Egypt and Russia: Strategic Partnershipback to contents
A comprehensive strategic partnership agreement between Russian and Egypt was ratified by Russian President Vladimir Putin. The document provides for extensive cooperation in the trade, economic, defense and engineering projects. The agreement focuses on the both countries’ plans to carry out energy infrastructure projects, particularly those in the nuclear energy industry.
At an earlier meeting with Egyptian President Abdel Fattah al-Sisi on the sidelines of the G20 summit, Putin stressed the dynamic development of Russian-Egyptian relations, “Our relations are developing quite fast, and we strive to bring our bilateral ties to a new, more advanced level. This is the goal of the Comprehensive Strategic Partnership Agreement.”
The Russian president also mentioned the work of his Egyptian counterpaer as a co-chair of the Russia-Africa summit to be held this October in Russia. “I hope that together we will give a new impetus to the development of relations between Russia and African countries,” Putin said.
For his part, Sisi praised the major joint projects implemented in Egypt, including the El Dabaa Nuclear Power Plant, and the Russian Industrial Zone in the Suez Canal Economic Zone, which is expected to take bilateral economic relationship to an unprecedented level.
The Moscow policy focuses on building long-term mutual relationships with the African continent in general and Egypt in particular. Cairo welcomes this policy, Ali Abdel Aal, Speaker of the House of Representatives, said delivering a welcome speech at the opening of the Russia-Africa parliamentary conference. He stressed that vast resources and economic potential of the continent could be used for mutual benefit of Russia and African countries.
“I think it is not only Egypt but other African countries as well that see Russia as a partner to their economic development projects, particularly projects involving the use of nuclear for civil purposes. It is very important that Russia has extensive experience in this area and offers different products that can be adapted to the needs, conditions, financial and political situation in a particular country,” Ali Abdel Aal said.

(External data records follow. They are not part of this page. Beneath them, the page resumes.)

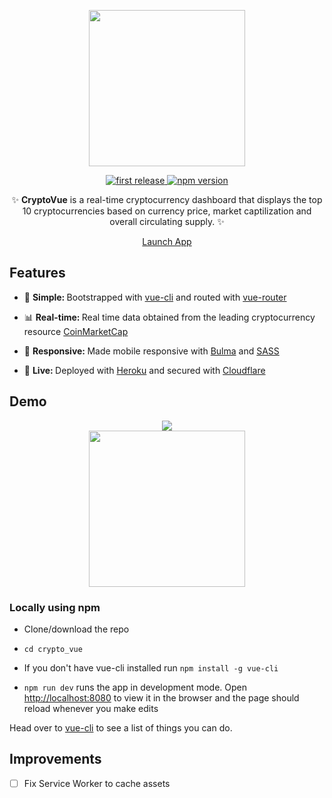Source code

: <div align="center">
<p>
<img src="http://i.imgur.com/CSu35WO.png" width="250"/>
</p>

<p>
<a href="">
  <img alt="first release" src="https://img.shields.io/badge/release-v1.0-brightgreen.svg" />
</a>

<a href="https://www.npmjs.com/package/npm">
  <img alt="npm version" src="https://img.shields.io/badge/npm-v4.1.1-blue.svg" />
</a>
</p>

<p>✨ <strong>CryptoVue</strong> is a real-time cryptocurrency dashboard that displays the top 10 cryptocurrencies based on currency price, market captilization and overall circulating supply. ✨</p>

<p><a href="https://www.cryptovue.com/" class="btn btn-primary btn-md">Launch App</a></p>
</div>

## Features
* 🔩 <strong>Simple: </strong>Bootstrapped with [vue-cli](https://github.com/vuejs/vue-cli) and routed with [vue-router](https://github.com/vuejs/vue-router)

* 📊 <strong>Real-time: </strong> Real time data obtained from the leading cryptocurrency resource [CoinMarketCap](https://coinmarketcap.com/)

* 📱 <strong>Responsive: </strong> Made mobile responsive with [Bulma](http://bulma.io/) and [SASS](http://sass-lang.com/)

* 🎉 <strong>Live: </strong> Deployed with [Heroku](https://www.heroku.com/) and secured with [Cloudflare](https://www.cloudflare.com/)

## Demo
<div align="center">
  <img src="http://i.imgur.com/zH3Y7st.png"/>
</div>

<div align="center">
  <img src="http://i.imgur.com/aA8qNya.png" width="250"/>
</div>

### Locally using npm
* Clone/download the repo

* `cd crypto_vue`

* If you don't have vue-cli installed run `npm install -g vue-cli`

* `npm run dev` runs the app in development mode. Open [http://localhost:8080](http://localhost:8080) to view it in the browser and the page should reload whenever you make edits

<p>
Head over to <a href="https://github.com/vuejs/vue-cli">vue-cli</a> to see a list of things you can do.
</p>

## Improvements
- [ ] Fix Service Worker to cache assets
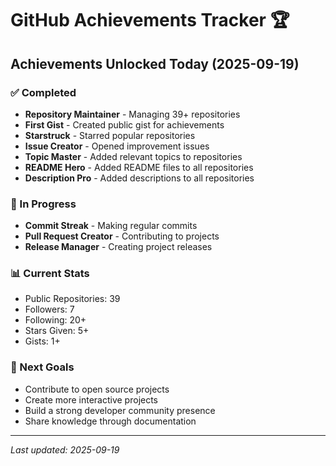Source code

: # GitHub Achievements Tracker 🏆

## Achievements Unlocked Today (2025-09-19)

### ✅ Completed
- **Repository Maintainer** - Managing 39+ repositories
- **First Gist** - Created public gist for achievements
- **Starstruck** - Starred popular repositories
- **Issue Creator** - Opened improvement issues
- **Topic Master** - Added relevant topics to repositories
- **README Hero** - Added README files to all repositories
- **Description Pro** - Added descriptions to all repositories

### 🎯 In Progress
- **Commit Streak** - Making regular commits
- **Pull Request Creator** - Contributing to projects
- **Release Manager** - Creating project releases

### 📊 Current Stats
- Public Repositories: 39
- Followers: 7
- Following: 20+
- Stars Given: 5+
- Gists: 1+

### 🚀 Next Goals
- Contribute to open source projects
- Create more interactive projects
- Build a strong developer community presence
- Share knowledge through documentation

---
*Last updated: 2025-09-19*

Egypt is working hard to establish a national nuclear program. For example, a national workshop on the cross-border legal instruments for the safe, secure and peaceful use of nuclear energy was held in Cairo on July 8–11 to raise awareness of government officials on the importance of adherence to and effective implementation of the instruments in the areas of safety, security, safeguards and civil liability for nuclear damage. The workshop was organized as part of the IAEA’s ongoing cooperation with Egypt, for representatives of the Nuclear Power Plants Authority (NPPA), Egyptian Nuclear and Radiological Regulatory Authority (ENRRA) and other stakeholders from relevant ministries and institutions.
NPPA’s Technical Advisor Khalil Yasso welcomed the event organized by the IAEA in collaboration with the NPPA, “This seminar is important in raising our understanding of these and other instruments as we continue working towards introducing nuclear power.”
An IAEA Integrated Nuclear Infrastructure Review (INIR) mission is scheduled for October this year upon request of the Egyptian Government.
The importance of the El Dabaa project for Egypt’s industry and economy is emphasized by experts. Ali Abdel Nabi, former Deputy Director of the Egyptian Nuclear Power Plants Authority, named El Dabaa the largest project in the national history. In an interview to the weekly Akhbar El Yom, he said that construction of a nuclear power plant played an important role in the country’s sustainable development, “For our products to find a way to the international market, they should be of high quality and sold at a competitive price. Construction of a nuclear power plant generates demand for high tech products and stimulates the national industry to become globally competitive. What’s more, the sustainable development of industry and economy needs a safe and reliable source of clean and cheap power, the power produced by nuclear reactors.”
The expert stressed that he considered Egypt’s approach – buying technology from Russia – to be optimal, “Since Egypt embarked on a civil nuclear program in 1955, the Russian nuclear power technology has evolved. We will have Generation III+ VVER-1200 reactors that will be supplied by Rosatom for the El Dabaa Nuclear Power Plant.
This new reactor technology boasts better economics and improved safety systems protecting the reactor against human error and external threats. VVER-1200 reactors feature an array of redundant safety systems minimizing the possibility of accidents.”